3. La France défend les intérêts de Saint-Pierre-et-Miquelon à l'OPANO

En matière de pêche, les réglementations qui s'appliquent à l'archipel sont déterminés par :

(i) L'OPANO pour les espèces qu'elle gère dans la zone de réglementation (les eaux internationales)

(ii) La CICTA, Commission Internationale pour la Conservation des Thonidés de l'Atlantique, pour les pêcheries de thonidés dans les eaux internationales ;

(iii) L'accord franco-canadien de 1994 dans les espaces maritimes français et canadiens de la zone 3PS de l'OPANO (l'accord fixe aussi des droits historiques pour les pêcheurs français dans les eaux canadiennes, au-delà du 3PS) ;

(iv) La réglementation française pour les espèces de la ZEE française qui ne sont pas déjà gérées par l'accord franco-canadien.

ZONE ÉCONOMIQUE EXCLUSIVE DE SAINT-PIERRE-ET-MIQUELON

(source : IFREMER)

Parmi les espèces gérées par l'OPANO, cinq concernent directement l'archipel : le rouget (en zone 3M), la limande à queue jaune (en zone 3LNO), le flétan du Groenland (en zone 3LMNO), l'encornet (en zones 3et 4) et la crevette grise (en zone 3L).
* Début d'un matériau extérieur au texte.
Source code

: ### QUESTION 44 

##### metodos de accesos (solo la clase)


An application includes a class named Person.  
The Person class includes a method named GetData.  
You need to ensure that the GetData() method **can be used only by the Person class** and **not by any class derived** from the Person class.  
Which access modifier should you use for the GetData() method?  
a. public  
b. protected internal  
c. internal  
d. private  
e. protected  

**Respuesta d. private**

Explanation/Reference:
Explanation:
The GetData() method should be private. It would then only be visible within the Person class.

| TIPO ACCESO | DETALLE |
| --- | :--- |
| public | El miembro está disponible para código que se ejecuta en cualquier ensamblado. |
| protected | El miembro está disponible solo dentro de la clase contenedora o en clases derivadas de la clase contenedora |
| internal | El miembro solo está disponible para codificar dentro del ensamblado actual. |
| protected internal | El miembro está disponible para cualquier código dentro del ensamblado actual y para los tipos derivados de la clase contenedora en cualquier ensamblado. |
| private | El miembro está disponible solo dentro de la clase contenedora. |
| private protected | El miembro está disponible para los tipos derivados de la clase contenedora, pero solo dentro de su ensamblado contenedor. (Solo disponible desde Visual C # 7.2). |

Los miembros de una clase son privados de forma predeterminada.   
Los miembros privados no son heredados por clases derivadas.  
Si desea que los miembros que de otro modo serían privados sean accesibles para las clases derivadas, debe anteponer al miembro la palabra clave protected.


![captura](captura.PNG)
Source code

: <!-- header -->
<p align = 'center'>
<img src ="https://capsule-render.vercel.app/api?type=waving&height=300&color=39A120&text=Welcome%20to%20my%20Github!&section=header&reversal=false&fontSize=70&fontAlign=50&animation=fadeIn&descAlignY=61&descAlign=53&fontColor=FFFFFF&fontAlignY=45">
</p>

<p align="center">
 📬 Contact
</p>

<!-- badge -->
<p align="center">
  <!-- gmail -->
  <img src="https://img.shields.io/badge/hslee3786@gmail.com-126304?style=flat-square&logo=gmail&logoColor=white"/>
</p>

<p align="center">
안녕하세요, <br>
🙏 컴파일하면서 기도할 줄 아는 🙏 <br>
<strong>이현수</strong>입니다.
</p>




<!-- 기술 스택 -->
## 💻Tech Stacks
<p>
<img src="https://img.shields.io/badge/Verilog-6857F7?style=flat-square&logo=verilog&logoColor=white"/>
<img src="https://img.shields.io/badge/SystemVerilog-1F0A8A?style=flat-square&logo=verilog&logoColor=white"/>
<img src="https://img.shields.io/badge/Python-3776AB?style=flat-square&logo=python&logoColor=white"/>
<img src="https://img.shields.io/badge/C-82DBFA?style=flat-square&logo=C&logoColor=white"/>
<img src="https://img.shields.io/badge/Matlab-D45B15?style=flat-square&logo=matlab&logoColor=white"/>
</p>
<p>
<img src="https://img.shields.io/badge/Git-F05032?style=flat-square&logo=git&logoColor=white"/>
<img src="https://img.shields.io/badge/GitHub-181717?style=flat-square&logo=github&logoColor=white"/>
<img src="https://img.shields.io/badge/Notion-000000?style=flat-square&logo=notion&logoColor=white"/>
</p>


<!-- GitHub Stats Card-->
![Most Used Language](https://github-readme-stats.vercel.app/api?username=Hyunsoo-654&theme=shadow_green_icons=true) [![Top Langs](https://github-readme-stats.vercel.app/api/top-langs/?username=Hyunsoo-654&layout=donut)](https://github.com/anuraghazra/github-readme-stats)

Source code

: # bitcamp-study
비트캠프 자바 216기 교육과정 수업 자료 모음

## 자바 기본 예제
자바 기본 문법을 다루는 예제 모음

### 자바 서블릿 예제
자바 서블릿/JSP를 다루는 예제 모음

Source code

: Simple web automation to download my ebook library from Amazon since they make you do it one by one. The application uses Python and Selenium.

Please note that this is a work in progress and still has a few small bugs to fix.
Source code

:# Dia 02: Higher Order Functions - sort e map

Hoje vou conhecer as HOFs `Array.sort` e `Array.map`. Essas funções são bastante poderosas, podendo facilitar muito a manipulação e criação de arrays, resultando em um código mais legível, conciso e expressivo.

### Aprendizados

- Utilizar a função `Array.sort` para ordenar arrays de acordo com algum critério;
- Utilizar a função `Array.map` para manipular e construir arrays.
La clé de répartition des quotas entre Etats a été fixée en 1978 au moment de la négociation de la convention. L'enjeu des négociations annuelles porte essentiellement sur les totaux autorisés de capture (TAC). Ainsi, en 2014, la décision prise par l'OPANO d'instaurer un moratoire sur la crevette grise en zone 3L pour 2015 a affecté la filière de Saint-Pierre-et-Miquelon, qui bénéficiait d'un quota de 48 tonnes l'année précédente exploité par la Société nouvelle des pêches de Miquelon (SNPM).

Par ailleurs, des questions peuvent se poser quant à l'ajout de nouvelles espèces dont la gestion pourrait être effectuée au sein de l'OPANO et quant à la répartition des quotas entre les pays pour ces nouvelles espèces.

Lors des négociations annuelles à l'OPANO, la France est représentée par une délégation présidée par le président du Conseil territorial de Saint-Pierre-et-Miquelon, et composée de représentants issus de l'administration (Direction des pêches et de l'aquaculture, Direction générale des outre-mer, Secrétariat Général de la Mer, Direction des territoires, de l'alimentation et de la mer) ainsi que de l'industrie de la pêche maritime. Les instructions sont préparées de façon interministérielle. Au sein de l'OPANO, la France défend les règles de gestion applicables au niveau européen et s'assure de la prise en compte des intérêts des pêcheries de Saint-Pierre-et-Miquelon.


* 3 Le 2 décembre 1994, un accord entre le Canada et la France a été signé qui définit les modalités de coopération des deux Etats dans la zone 3PS de l'OPANO. L'accord précise également les conditions d'accès aux quotas de pêche attribués à la France.

* 4 Cour des comptes, Rapport public annuel 2016, « la filière de la pêche à Saint-Pierre-et-Miquelon : un avenir incertain ».